**Your task:** Sort through the material below and copy each line with "subsection".

**Provided records:**
------------------------------
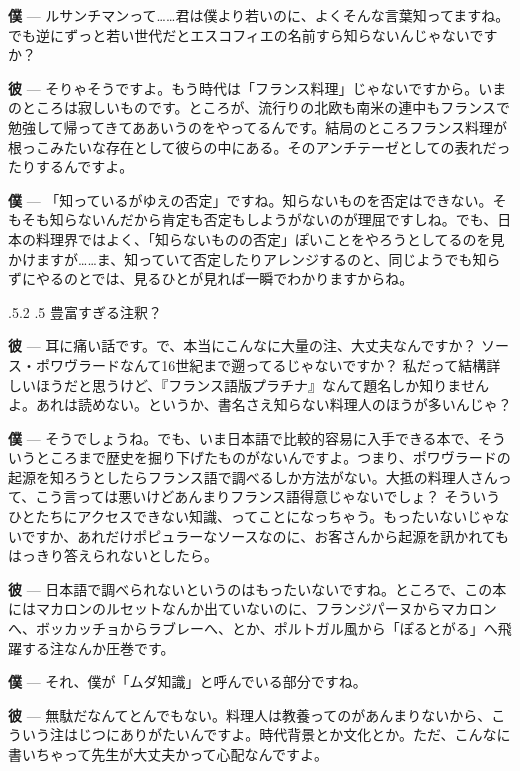 \documentclass[14Q,]{ltjsbook}
\makeatletter
\renewcommand{\headfont}{\gtfamily\sffamily\bfseries}%
\renewcommand{\subsection}{\@startsection{subsection}{2}{\z@}%
    {\Cvs \@plus.5\Cdp \@minus.2\Cdp}%
    {.5\Cvs}
    {\normalfont\large\headfont\centering}} %
\renewcommand{\ldots}{\noindent…}
\makeatother
\begin{document}
\textbf{僕} ---
ルサンチマンって\ldots{}\ldots{}君は僕より若いのに、よくそんな言葉知ってますね。でも逆にずっと若い世代だとエスコフィエの名前すら知らないんじゃないですか？

\textbf{彼} ---
そりゃそうですよ。もう時代は「フランス料理」じゃないですから。いまのところは寂しいものです。ところが、流行りの北欧も南米の連中もフランスで勉強して帰ってきてああいうのをやってるんです。結局のところフランス料理が根っこみたいな存在として彼らの中にある。そのアンチテーゼとしての表れだったりするんですよ。

\textbf{僕} ---
「知っているがゆえの否定」ですね。知らないものを否定はできない。そもそも知らないんだから肯定も否定もしようがないのが理屈ですしね。でも、日本の料理界ではよく、「知らないものの否定」ぽいことをやろうとしてるのを見かけますが\ldots{}\ldots{}ま、知っていて否定したりアレンジするのと、同じようでも知らずにやるのとでは、見るひとが見れば一瞬でわかりますからね。

\hypertarget{notes-abondantes}{%
\subsection{豊富すぎる注釈？}\label{notes-abondantes}}

\textbf{彼} ---
耳に痛い話です。で、本当にこんなに大量の注、大丈夫なんですか？
ソース・ポワヴラードなんて16世紀まで遡ってるじゃないですか？
私だって結構詳しいほうだと思うけど、『フランス語版プラチナ』なんて題名しか知りませんよ。あれは読めない。というか、書名さえ知らない料理人のほうが多いんじゃ？

\textbf{僕} ---
そうでしょうね。でも、いま日本語で比較的容易に入手できる本で、そういうところまで歴史を掘り下げたものがないんですよ。つまり、ポワヴラードの起源を知ろうとしたらフランス語で調べるしか方法がない。大抵の料理人さんって、こう言っては悪いけどあんまりフランス語得意じゃないでしょ？
そういうひとたちにアクセスできない知識、ってことになっちゃう。もったいないじゃないですか、あれだけポピュラーなソースなのに、お客さんから起源を訊かれてもはっきり答えられないとしたら。

\textbf{彼} ---
日本語で調べられないというのはもったいないですね。ところで、この本にはマカロンのルセットなんか出ていないのに、フランジパーヌからマカロンへ、ボッカッチョからラブレーへ、とか、ポルトガル風から「ぽるとがる」へ飛躍する注なんか圧巻です。

\textbf{僕} --- それ、僕が「ムダ知識」と呼んでいる部分ですね。

\textbf{彼} ---
無駄だなんてとんでもない。料理人は教養ってのがあんまりないから、こういう注はじつにありがたいんですよ。時代背景とか文化とか。ただ、こんなに書いちゃって先生が大丈夫かって心配なんですよ。
\end{document}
------------------------------
**Reply:**
\renewcommand{\subsection}{\@startsection{subsection}{2}{\z@}%
\subsection{豊富すぎる注釈？}\label{notes-abondantes}}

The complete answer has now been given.